Mentre Israele si ritrae come una “democrazia verde”, un pioniere ecologico in tecniche agricole come irrigazione a goccia, ecologia del deserto ed energia solare, ha liquidato come “non sviluppate” le secolari e sostenibili pratiche agricole palestinesi, principalmente grano, orzo, patate, uva, olive e fichi non irrigati, e ha sviluppato piantagioni ad alta intensità di capitale per il commercio.
Con lo slogan “make the desert bloom“, il Fondo Nazionale Ebraico (JNF) si attribuisce il merito di aver piantato 250 milioni di pini europei ed eucalipti e di aver creato più di 1000 parchi. Tali foreste sono state strategicamente collocate sopra le rovine dei villaggi palestinesi distrutti, in modo che i pini a crescita rapida cancellassero la storia dell’esistenza palestinese e impedissero ai rifugiati di tornare alle loro case.
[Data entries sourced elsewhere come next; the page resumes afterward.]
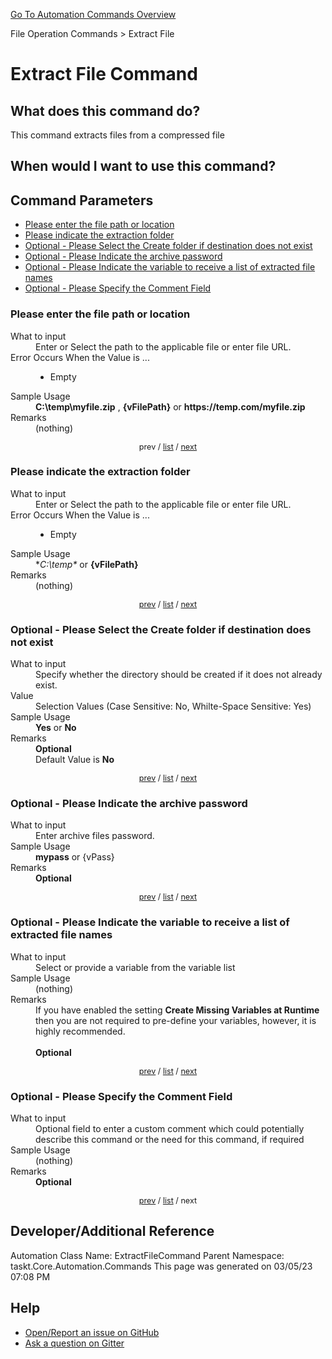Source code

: <!--TITLE: Extract File Command -->
<!-- SUBTITLE: a command in the File Operation Commands group. -->
[Go To Automation Commands Overview](/automation-commands.md)


File Operation Commands &gt; Extract File


# Extract File Command


## What does this command do?
This command extracts files from a compressed file


## When would I want to use this command?



<a id="param_list"></a>
## Command Parameters
- [Please enter the file path or location](#param_0)
- [Please indicate the extraction folder](#param_1)
- [Optional - Please Select the Create folder if destination does not exist](#param_2)
- [Optional - Please Indicate the archive password](#param_3)
- [Optional - Please Indicate the variable to receive a list of extracted file names](#param_4)
- [Optional - Please Specify the Comment Field](#param_5)


<a id="param_0"></a>
### Please enter the file path or location


<dl>
<dt>What to input</dt><dd>Enter or Select the path to the applicable file or enter file URL.</dd>
<dt>Error Occurs When the Value is ...</dt><dd><ul>
<li>Empty</li>
</ul></dd>
<dt>Sample Usage</dt><dd><strong>C:\temp\myfile.zip</strong> , <strong>{vFilePath}</strong> or <strong>https://temp.com/myfile.zip</strong></dd>
<dt>Remarks</dt><dd>(nothing)</dd>
</dl>




<div style="font-size: 90%; text-align: center">


prev / [list](#param_list) / [next](#param_1)


</div>


<a id="param_1"></a>
### Please indicate the extraction folder


<dl>
<dt>What to input</dt><dd>Enter or Select the path to the applicable file or enter file URL.</dd>
<dt>Error Occurs When the Value is ...</dt><dd><ul>
<li>Empty</li>
</ul></dd>
<dt>Sample Usage</dt><dd>*<em>C:\temp*</em> or <strong>{vFilePath}</strong></dd>
<dt>Remarks</dt><dd>(nothing)</dd>
</dl>




<div style="font-size: 90%; text-align: center">


[prev](#param_1) / [list](#param_list) / [next](#param_2)


</div>


<a id="param_2"></a>
### Optional - Please Select the Create folder if destination does not exist


<dl>
<dt>What to input</dt><dd>Specify whether the directory should be created if it does not already exist.</dd>
<dt>Value</dt><dd>Selection Values (Case Sensitive: No, Whilte-Space Sensitive: Yes)</dd>
<dt>Sample Usage</dt><dd><strong>Yes</strong> or  <strong>No</strong></dd>
<dt>Remarks</dt><dd><strong>Optional</strong><br>Default Value is <strong>No</strong></dd>
</dl>




<div style="font-size: 90%; text-align: center">


[prev](#param_2) / [list](#param_list) / [next](#param_3)


</div>


<a id="param_3"></a>
### Optional - Please Indicate the archive password


<dl>
<dt>What to input</dt><dd>Enter archive files password.</dd>
<dt>Sample Usage</dt><dd><strong>mypass</strong> or {vPass}</dd>
<dt>Remarks</dt><dd><strong>Optional</strong><br></dd>
</dl>




<div style="font-size: 90%; text-align: center">


[prev](#param_3) / [list](#param_list) / [next](#param_4)


</div>


<a id="param_4"></a>
### Optional - Please Indicate the variable to receive a list of extracted file names


<dl>
<dt>What to input</dt><dd>Select or provide a variable from the variable list</dd>
<dt>Sample Usage</dt><dd>(nothing)</dd>
<dt>Remarks</dt><dd>If you have enabled the setting <strong>Create Missing Variables at Runtime</strong> then you are not required to pre-define your variables, however, it is highly recommended.<br><br>
<strong>Optional</strong><br></dd>
</dl>




<div style="font-size: 90%; text-align: center">


[prev](#param_4) / [list](#param_list) / [next](#param_5)


</div>


<a id="param_5"></a>
### Optional - Please Specify the Comment Field


<dl>
<dt>What to input</dt><dd>Optional field to enter a custom comment which could potentially describe this command or the need for this command, if required</dd>
<dt>Sample Usage</dt><dd>(nothing)</dd>
<dt>Remarks</dt><dd><strong>Optional</strong><br></dd>
</dl>




<div style="font-size: 90%; text-align: center">


[prev](#param_5) / [list](#param_list) / next


</div>


## Developer/Additional Reference
Automation Class Name: ExtractFileCommand
Parent Namespace: taskt.Core.Automation.Commands
This page was generated on 03/05/23 07:08 PM


## Help
- [Open/Report an issue on GitHub](https://github.com/rcktrncn/taskt/issues/new)
- [Ask a question on Gitter](https://gitter.im/taskt-rpa/Lobby)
Queste specie straniere, che sostituiscono la vegetazione naturale di ulivi, carrubi e pistacchi, spesso non si adattano al suolo locale e richiedono più acqua. Inoltre, questo “inverdimento” di Israele non si estende alla Cisgiordania e a Gaza, dove le infrastrutture dell’occupazione alimentano una diffusa deforestazione. Il 95% delle foreste di Gaza sono scomparse tra il 1971 e il 1999, a causa dell’estesa diffusione degli insediamenti e delle basi militari.